# Projet MALAP

## Réalisé par Tong Zhao, Quentin Duchemin et Pierre Boyeau

In [57]:
import  numpy as np
import matplotlib.pyplot as plt
from tools import *
from sklearn.metrics.pairwise import cosine_distances
from scipy import stats

In [47]:
def load_usps(filename):
    with open(filename,"r") as f:
        f.readline()
        data =[ [float(x) for x in l.split()] for l in f if len(l.split())>2]
    tmp = np.array(data)
    return tmp[:,1:],tmp[:,0].astype(int)
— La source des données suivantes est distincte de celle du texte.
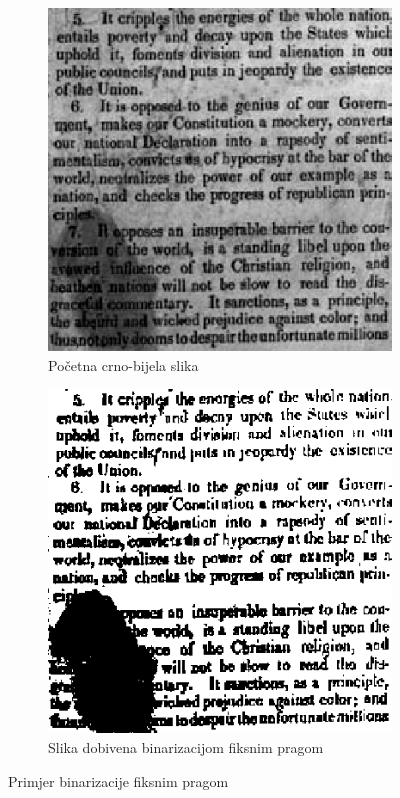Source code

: \documentclass[times, utf8, zavrsni, numeric]{fer}
\begin{document}
\begin{figure}[th!]
    \centering
    \begin{subfigure}{.5\textwidth}
        \centering
        \includegraphics[width=.85\linewidth]{Images/Grayscale.png}
        \caption{Početna crno-bijela slika}
        \label{fig:sub1}
    \end{subfigure}%
    \begin{subfigure}{.5\textwidth}
        \centering
        \includegraphics[width=.85\linewidth]{Images/Threshold.png}
        \caption{Slika dobivena binarizacijom fiksnim pragom}
        \label{fig:sub2}
    \end{subfigure}
    \caption{Primjer binarizacije fiksnim pragom}
    \label{fig:threshold}
\end{figure}
\end{document}
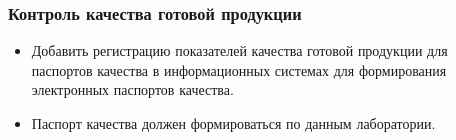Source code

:  \subsubsection{Контроль качества готовой продукции}

 \begin{itemize}

 \item Добавить регистрацию показателей качества готовой продукции для паспортов качества в информационных системах для формирования электронных паспортов качества.
 \item Паспорт качества должен формироваться по данным лаборатории.
\end{itemize}




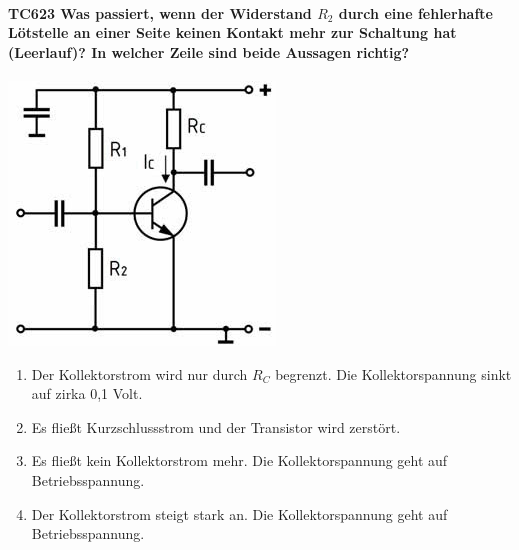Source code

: \documentclass[8pt]{article}
\begin{document}
\begin{enumerate}
\begin{enumerate}[nolistsep,label=\Alph*]
{\begin{enumerate}[nolistsep,label=\Alph*]
\paragraph*{TC623 Was passiert, wenn der Widerstand $R_{2}$ durch eine fehlerhafte Lötstelle an einer Seite keinen Kontakt mehr zur Schaltung hat (Leerlauf)? In welcher Zeile sind beide Aussagen richtig?}
\begin{center}
	\begin{minipage}{\linewidth}
		\centering
		\includegraphics[scale=1.0]{pics/tc623_a.jpg}
	\end{minipage}
\end{center}
\begin{enumerate}[nolistsep,label=\Alph*]
\item Der Kollektorstrom wird nur durch $R_{C}$ begrenzt. Die Kollektorspannung sinkt auf zirka 0,1 Volt.
\item Es fließt Kurzschlussstrom und der Transistor wird zerstört.
\item Es fließt kein Kollektorstrom mehr. Die Kollektorspannung geht auf Betriebsspannung.
\item Der Kollektorstrom steigt stark an. Die Kollektorspannung geht auf Betriebsspannung.
\end{enumerate}


\end{enumerate}}
\end{enumerate}
\end{enumerate}
\end{document}
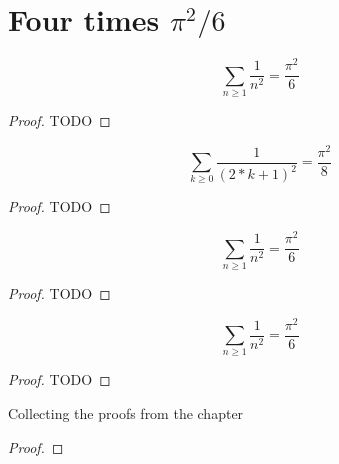 \chapter{Four times $π^2/6$}

\begin{theorem}
  \label{euler_series}
  \leanok
  \[
  \sum_{n\ge 1}\frac{1}{n^2} = \frac{\pi^2}{6}
  \]
\end{theorem}
\begin{proof}
  TODO
\end{proof}


\begin{theorem}
  \label{euler_series_2}
  \leanok
  \[
  \sum_{k\ge 0}\frac{1}{(2 * k + 1)^2} = \frac{\pi^2}{8}
  \]
\end{theorem}
\begin{proof}
  TODO
\end{proof}



\begin{theorem}
  \label{euler_series_3}
  \leanok
  \[
  \sum_{n\ge 1}\frac{1}{n^2} = \frac{\pi^2}{6}
  \]
\end{theorem}
\begin{proof}
  TODO
\end{proof}


\begin{theorem}
  \label{euler_series_4}
  \leanok
  \[
  \sum_{n\ge 1}\frac{1}{n^2} = \frac{\pi^2}{6}
  \]
\end{theorem}
\begin{proof}
  TODO
\end{proof}


\begin{theorem}
  \label{four_proofs_euler_series}
  Collecting the proofs from the chapter
\end{theorem}
\begin{proof}
\end{proof}
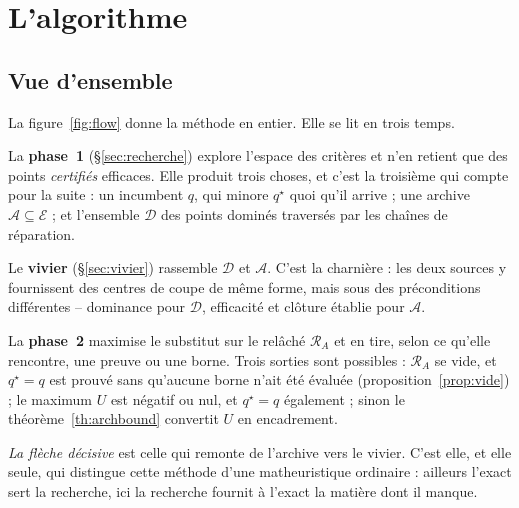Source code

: \documentclass[11pt,a4paper]{article}
\theoremstyle{plain}
\theoremstyle{remark}
\newcommand{\Ecal}{\mathcal{E}}
\newcommand{\Rcal}{\mathcal{R}}
\newcommand{\Acal}{\mathcal{A}}
\newcommand{\qs}{q^{\star}}
\begin{document}
\section{L'algorithme}
\label{sec:algo}

\subsection{Vue d'ensemble}

La figure~\ref{fig:flow} donne la méthode en entier. Elle se lit en trois
temps.

La \textbf{phase~1} (§\ref{sec:recherche}) explore l'espace des critères et
n'en retient que des points \emph{certifiés} efficaces. Elle produit trois
choses, et c'est la troisième qui compte pour la suite : un incumbent $q$,
qui minore $\qs$ quoi qu'il arrive ; une archive $\Acal\subseteq\Ecal$ ; et
l'ensemble $\mathcal{D}$ des points dominés traversés par les chaînes de
réparation.

Le \textbf{vivier} (§\ref{sec:vivier}) rassemble $\mathcal{D}$ et $\Acal$.
C'est la charnière : les deux sources y fournissent des centres de coupe de
même forme, mais sous des préconditions différentes -- dominance pour
$\mathcal{D}$, efficacité et clôture établie pour $\Acal$.

La \textbf{phase~2} maximise le substitut sur le relâché $\Rcal_A$ et en
tire, selon ce qu'elle rencontre, une preuve ou une borne. Trois sorties
sont possibles : $\Rcal_A$ se vide, et $\qs=q$ est prouvé sans qu'aucune
borne n'ait été évaluée (proposition~\ref{prop:vide}) ; le maximum $U$ est
négatif ou nul, et $\qs=q$ également ; sinon le théorème~\ref{th:archbound}
convertit $U$ en encadrement.

\emph{La flèche décisive} est celle qui remonte de l'archive vers le vivier.
C'est elle, et elle seule, qui distingue cette méthode d'une matheuristique
ordinaire : ailleurs l'exact sert la recherche, ici la recherche fournit à
l'exact la matière dont il manque.
\end{document}
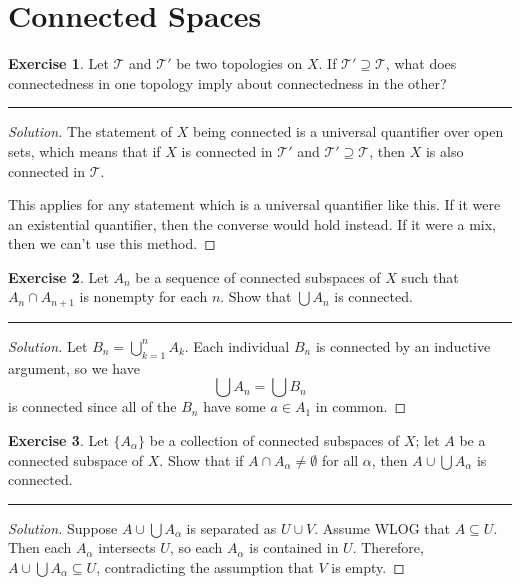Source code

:\documentclass{article}
\theoremstyle{definition}
\newtheorem{exercise}{Exercise}[section]
\begin{document}
\addtocounter{section}{22}
\section{Connected Spaces}

\begin{exercise}
  Let $\mathcal{T}$ and $\mathcal{T}'$ be two topologies on $X$. If $\mathcal{T}'\supseteq\mathcal{T}$, what does connectedness in one topology imply about connectedness in the other?
\end{exercise}
\hrule
\begin{proof}[Solution]
  The statement of $X$ being connected is a universal quantifier over open sets, which means that if $X$ is connected in $\mathcal{T}'$ and $\mathcal{T}'\supseteq\mathcal{T}$, then $X$ is also connected in $\mathcal{T}$.

  This applies for any statement which is a universal quantifier like this. If it were an existential quantifier, then the converse would hold instead. If it were a mix, then we can't use this method.
\end{proof}

\pagebreak

\begin{exercise}
  Let $A_n$ be a sequence of connected subspaces of $X$ such that $A_n\cap A_{n+1}$ is nonempty for each $n$. Show that $\bigcup A_n$ is connected.
\end{exercise}
\hrule
\begin{proof}[Solution]
  Let $B_n = \bigcup_{k=1}^{n} A_k$. Each individual $B_n$ is connected by an inductive argument, so we have
  $$\bigcup A_n = \bigcup B_n$$
  is connected since all of the $B_n$ have some $a\in A_1$ in common.
\end{proof}

\pagebreak

\begin{exercise}
  Let $\{A_\alpha\}$ be a collection of connected subspaces of $X$; let $A$ be a connected subspace of $X$. Show that if $A\cap A_\alpha\ne\emptyset$ for all $\alpha$, then $A\cup \bigcup A_\alpha$ is connected.
\end{exercise}
\hrule
\begin{proof}[Solution]
  Suppose $A\cup \bigcup A_\alpha$ is separated as $U\cup V$. Assume WLOG that $A\subseteq U$. Then each $A_\alpha$ intersects $U$, so each $A_\alpha$ is contained in $U$. Therefore, $A\cup\bigcup A_\alpha\subseteq U$, contradicting the assumption that $V$ is empty.
\end{proof}
\end{document}
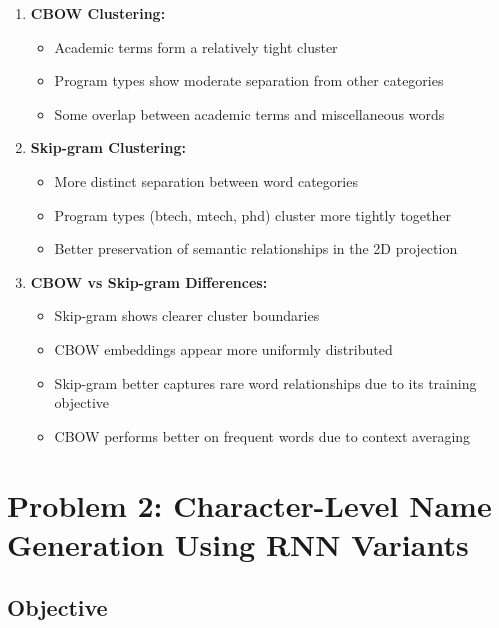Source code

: \documentclass[12pt,a4paper]{article}
\begin{document}
\begin{enumerate}
    \item \textbf{CBOW Clustering:}
    \begin{itemize}
        \item Academic terms form a relatively tight cluster
        \item Program types show moderate separation from other categories
        \item Some overlap between academic terms and miscellaneous words
    \end{itemize}

    \item \textbf{Skip-gram Clustering:}
    \begin{itemize}
        \item More distinct separation between word categories
        \item Program types (btech, mtech, phd) cluster more tightly together
        \item Better preservation of semantic relationships in the 2D projection
    \end{itemize}

    \item \textbf{CBOW vs Skip-gram Differences:}
    \begin{itemize}
        \item Skip-gram shows clearer cluster boundaries
        \item CBOW embeddings appear more uniformly distributed
        \item Skip-gram better captures rare word relationships due to its training objective
        \item CBOW performs better on frequent words due to context averaging
    \end{itemize}
\end{enumerate}

\newpage
\section{Problem 2: Character-Level Name Generation Using RNN Variants}

\subsection{Objective}
\end{document}
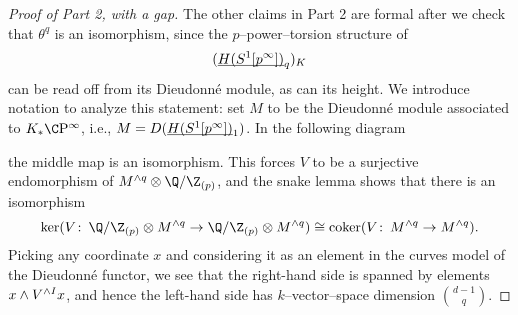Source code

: \begin{proof}[Proof of Part 2, with a gap]\renewcommand{\qedsymbol}{\relax}
The other claims in Part 2 are formal after we check that \(\theta^q\) is an isomorphism, since the \(p\)--power--torsion structure of \[(\OS{H(S^1[p^\infty])}{q})_K\] can be read off from its Dieudonn\'e module, as can its height.  We introduce notation to analyze this statement: set \(M\) to be the Dieudonn\'e module associated to \(K_* \CP^\infty\), i.e., \(M = D(\OS{H(S^1[p^\infty])}{1})\).  In the following diagram
\begin{center}
\end{center}
the middle map is an isomorphism.  This forces \(V\) to be a surjective endomorphism of \(M^{\wedge q} \otimes \Q/\Z_{(p)}\), and the snake lemma shows that there is an isomorphism \[\ker(V\co \Q/\Z_{(p)} \otimes M^{\wedge q} \to \Q/\Z_{(p)} \otimes M^{\wedge q}) \cong \operatorname{coker}(V\co M^{\wedge q} \to M^{\wedge q}).\]  Picking any coordinate \(x\) and considering it as an element in the curves model of the Dieudonn\'e functor, we see that the right-hand side is spanned by elements \(x \wedge V^{\wedge I} x\), and hence the left-hand side has \(k\)--vector--space dimension \(\binom{d-1}{q}\).


\end{proof}
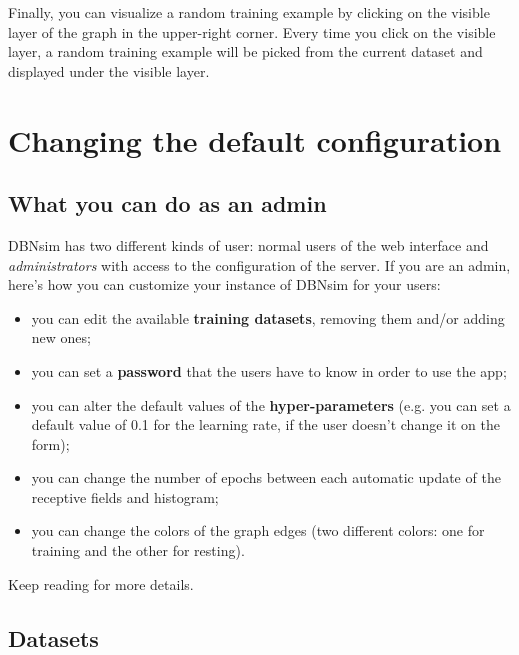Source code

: \documentclass[a4paper]{article}
\begin{document}
		
Finally, you can visualize a random training example by clicking on the visible layer of the graph in the upper-right corner. Every time you click on the visible layer, a random training example will be picked from the current dataset and displayed under the visible layer.
	


		
	\section{Changing the default configuration}


		
	\subsection{What you can do as an admin}

		
DBNsim has two different kinds of user: normal users of the web interface and \emph{administrators} with access to the configuration of the server. If you are an admin, here's how you can customize your instance of DBNsim for your users:
		
	\begin{itemize}
		
			
	\item you can edit the available \textbf{training datasets}, removing them and/or adding new ones;
			
	\item you can set a \textbf{password} that the users have to know in order to use the app;
			
	\item you can alter the default values of the \textbf{hyper-parameters} (e.g. you can set a default value of 0.1 for the learning rate, if the user doesn't change it on the form);
			
	\item you can change the number of epochs between each automatic update of the receptive fields and histogram;
			
	\item you can change the colors of the graph edges (two different colors: one for training and the other for resting).
		
	\end{itemize}

		
Keep reading for more details.

		
	\subsection{Datasets}
\end{document}

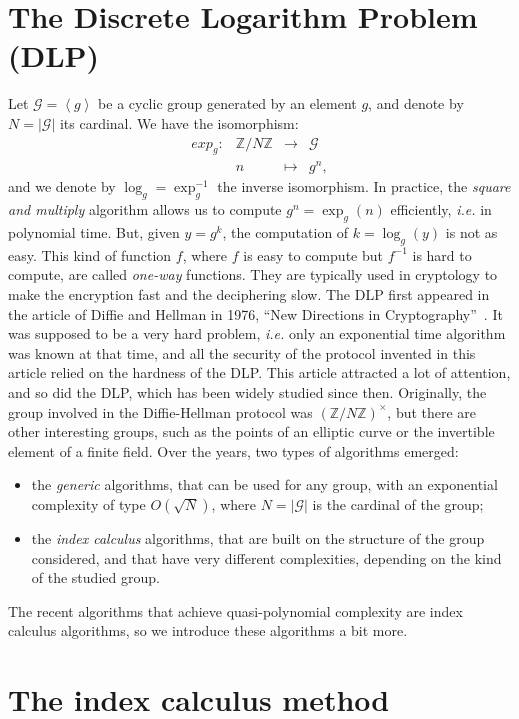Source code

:\documentclass[a4paper,11pt]{article}
\theoremstyle{break}
\theoremstyle{sc}
\theoremstyle{definition}
\theoremstyle{remark}
\newcommand{\ie}{\emph{i.e. }}
\begin{document}
\section{The Discrete Logarithm Problem (DLP)}
Let $\mathcal G=\left\langle g\right\rangle$ be a cyclic group generated by an element
$g$, and denote by $N=|\mathcal G|$ its cardinal. We have the isomorphism:
\[
 \begin{array}{cccc}
   exp_g: & \mathbb{Z}/N\mathbb{Z} & \to & \mathcal G \\
   & n & \mapsto & g^n,
 \end{array}
\]
and we denote by $\log_g=\exp_g^{-1}$ the inverse isomorphism. In practice, the
\emph{square and multiply} algorithm allows us to compute $g^n=\exp_g(n)$
efficiently, \ie in polynomial time. But, given $y = g^k$, the computation of $k
= \log_g(y)$ is not as easy. This kind of function $f$, where $f$ is easy to
compute but $f^{-1}$ is hard to compute, are called \emph{one-way} functions. They are
typically used in cryptology to make the encryption fast and the deciphering
slow. The DLP first appeared in the article of Diffie and
Hellman in 1976, ``New Directions in Cryptography''~\cite{DH76}. It was supposed to be a very hard problem,
\ie only an exponential time algorithm was known at that time, and all the
security of the protocol invented in this article relied on the hardness of the
DLP. This article attracted a lot of attention, and so did the DLP, which has
been widely studied since then. Originally, the group involved in the Diffie-Hellman
protocol was $(\mathbb{Z}/N\mathbb{Z})^\times$, but there are other interesting
groups, such as the points of an elliptic curve or the invertible element of a
finite field. Over the years, two types of algorithms emerged:
\begin{itemize}
  \item the \emph{generic} algorithms, that can be used for any group, with an
    exponential complexity of type $O(\sqrt N)$, where $N=|\mathcal G|$ is the cardinal
    of the group;
  \item the \emph{index calculus} algorithms, that are built on the structure of
    the group considered, and that have very different complexities, depending
    on the kind of the studied group.
\end{itemize}

The recent algorithms that achieve quasi-polynomial complexity are index
calculus algorithms, so we introduce these algorithms a bit more.

\section{The index calculus method}
\end{document}
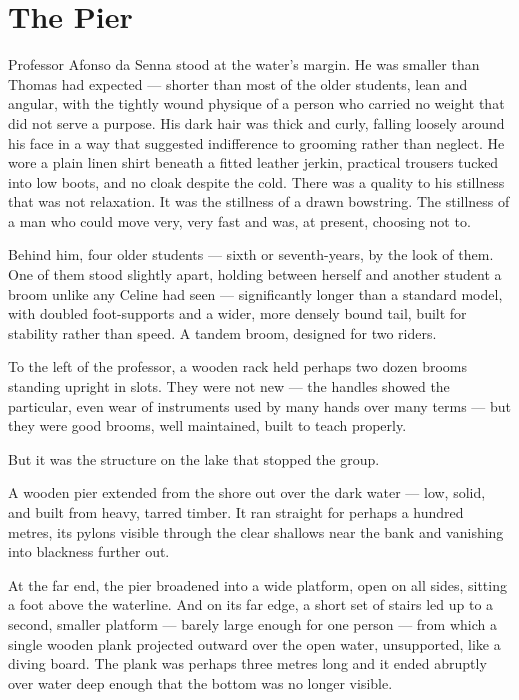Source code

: \section*{The Pier}
 
Professor Afonso da Senna stood at the water's margin. He was smaller than Thomas had expected --- shorter than most of the older students, lean and angular, with the tightly wound physique of a person who carried no weight that did not serve a purpose. His dark hair was thick and curly, falling loosely around his face in a way that suggested indifference to grooming rather than neglect. He wore a plain linen shirt beneath a fitted leather jerkin, practical trousers tucked into low boots, and no cloak despite the cold. There was a quality to his stillness that was not relaxation. It was the stillness of a drawn bowstring. The stillness of a man who could move very, very fast and was, at present, choosing not to.
 
Behind him, four older students --- sixth or seventh-years, by the look of them. One of them stood slightly apart, holding between herself and another student a broom unlike any Celine had seen --- significantly longer than a standard model, with doubled foot-supports and a wider, more densely bound tail, built for stability rather than speed. A tandem broom, designed for two riders.
 
To the left of the professor, a wooden rack held perhaps two dozen brooms standing upright in slots. They were not new --- the handles showed the particular, even wear of instruments used by many hands over many terms --- but they were good brooms, well maintained, built to teach properly.
 
But it was the structure on the lake that stopped the group.
 
A wooden pier extended from the shore out over the dark water --- low, solid, and built from heavy, tarred timber. It ran straight for perhaps a hundred metres, its pylons visible through the clear shallows near the bank and vanishing into blackness further out.
 
At the far end, the pier broadened into a wide platform, open on all sides, sitting a foot above the waterline. And on its far edge, a short set of stairs led up to a second, smaller platform --- barely large enough for one person --- from which a single wooden plank projected outward over the open water, unsupported, like a diving board. The plank was perhaps three metres long and it ended abruptly over water deep enough that the bottom was no longer visible.
 
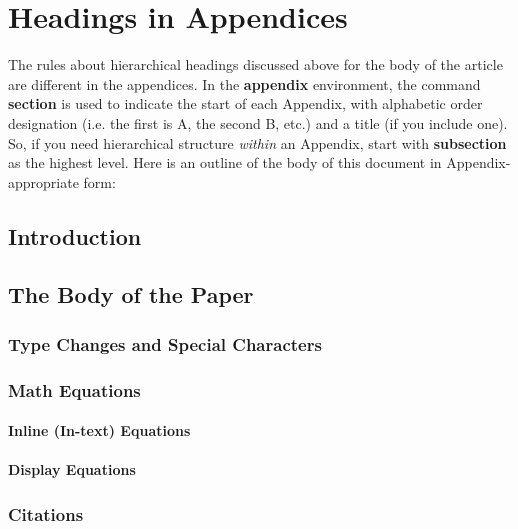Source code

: \documentclass{sig-alternate}
\begin{document}
	
	\appendix
	\section{Headings in Appendices}
	The rules about hierarchical headings discussed above for
	the body of the article are different in the appendices.
	In the \textbf{appendix} environment, the command
	\textbf{section} is used to
	indicate the start of each Appendix, with alphabetic order
	designation (i.e. the first is A, the second B, etc.) and
	a title (if you include one).  So, if you need
	hierarchical structure
	\textit{within} an Appendix, start with \textbf{subsection} as the
	highest level. Here is an outline of the body of this
	document in Appendix-appropriate form:
	\subsection{Introduction}
	\subsection{The Body of the Paper}
	\subsubsection{Type Changes and  Special Characters}
	\subsubsection{Math Equations}
	\paragraph{Inline (In-text) Equations}
	\paragraph{Display Equations}
	\subsubsection{Citations}
\end{document}
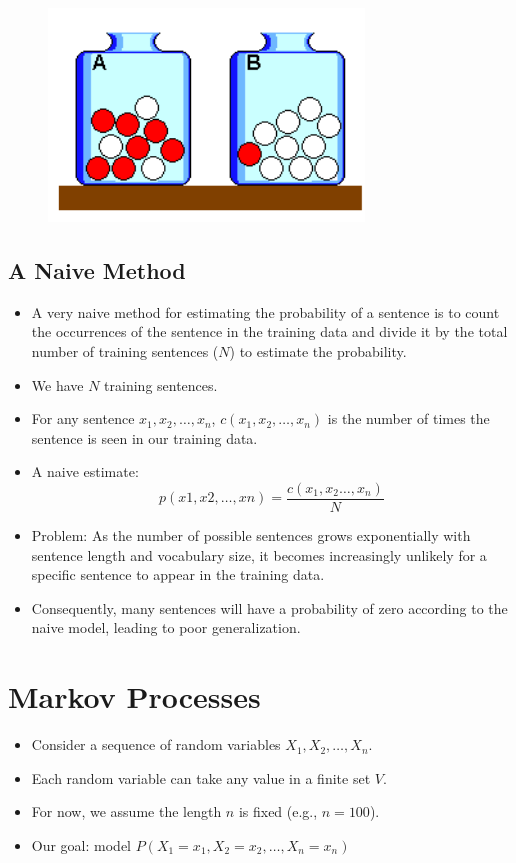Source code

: \documentclass{book}
\begin{document}
\begin{figure}[h]
\includegraphics[scale = 0.6]{pics/lmsampling.png}
\end{figure}

 
\subsection{A Naive Method}
\begin{itemize}
\item A very naive method for estimating the probability of a sentence is to count the occurrences of the sentence in the training data and divide it by the total number of training sentences ($N$) to estimate the probability.
\item We have $N$ training sentences.
\item For any sentence $x_1, x_2, \ldots, x_n$, $c(x_1, x_2, \ldots, x_n)$ is the number of times the sentence is seen in our training data.
\item A naive estimate: \begin{displaymath}
                        p(x1,x2,…,xn)=\frac{c(x_1,x_2 \dots,x_n)}{N}
                        \end{displaymath}

                        
\item Problem: As the number of possible sentences grows exponentially with sentence length and vocabulary size, it becomes increasingly unlikely for a specific sentence to appear in the training data. 

\item Consequently, many sentences will have a probability of zero according to the naive model, leading to poor generalization.                      
\end{itemize}


\section{Markov Processes}
    \begin{itemize}
        \item Consider a sequence of random variables $X_1, X_2, \ldots, X_n$.
        \item Each random variable can take any value in a finite set $V$.
        \item For now, we assume the length $n$ is fixed (e.g., $n = 100$).
        \item Our goal: model $P(X_1 = x_1, X_2 = x_2, \ldots, X_n = x_n)$
    \end{itemize}
\end{document}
def get_usps(l,datax,datay):
    """ l : liste des chiffres a extraire"""
    if type(l)!=list:
        resx = datax[datay==l,:]
        resy = datay[datay==l]
        return resx,resy
    tmp =  list( zip(*[get_usps(i,datax,datay) for i in l]))
    tmpx,tmpy = np.vstack(tmp[0]),np.hstack(tmp[1])
    idx = np.random.permutation(range(len(tmpy)))
    return tmpx[idx,:],tmpy[idx]

def show_usps(data):
    plt.imshow(data.reshape((16,16)),interpolation="nearest",cmap="gray")

## Data processing

In [161]:
# Définition de la base d'apprentissage
xuspstrain,yuspstrain = load_usps("datas/usps/USPS_train.txt")
xuspstrain,yuspstrain = get_usps([8,3],xuspstrain,yuspstrain)
data = xuspstrain[:1800,:]
yuspstrain = yuspstrain[:1800]
(n,m) = np.shape(data)

# shuffle data
idx = np.random.permutation(n)
data = data[idx]
yuspstrain = yuspstrain[idx]

# Pourcentage de la base d'apprentissage non étiquettée
percent_u = 50./100.
# nombre de données non étiquettées
U = int(percent_u * n)
# nombre de données étiquettées
L =  n-U

# étiquettes connues
labels = yuspstrain[:L]
# étiquettes à prédire
labpredire = yuspstrain[L:]

print("Load data...\n")
print("Data shape: %d * %d" % data.shape)
print("\nLabeled num: %d" % L)
print("\nUnlabeld num: %d" % U)

Load data...

Data shape: 1200 * 256

Labeled num: 600

Unlabeld num: 600


## Baseline - K plus proche voisins 

In [153]:
class KNN:
    
    def __init__(self, k):
        self.k = k
        
    def fit(self, data, labels):
        self.N = data.shape[0]
        L = labels.shape[0]
        
        # calculate distance
        self.W = cosine_distances(data[L:], data[:L])
        self.labels = labels
        
    def predict(self):
        
        idx = np.argsort(self.W, axis = 1)[:, :self.k]
        bag = self.labels[idx]
        predict, _ = stats.mode(bag, axis = 1)
        
        return predict
    
    def score(self, labels):
        return (self.predict()==labels.reshape((-1, 1))).mean()

In [157]:
M = KNN(10)
M.fit(data,labels)
print("The score of Diffusion by knn is %f" % M.score(labpredire))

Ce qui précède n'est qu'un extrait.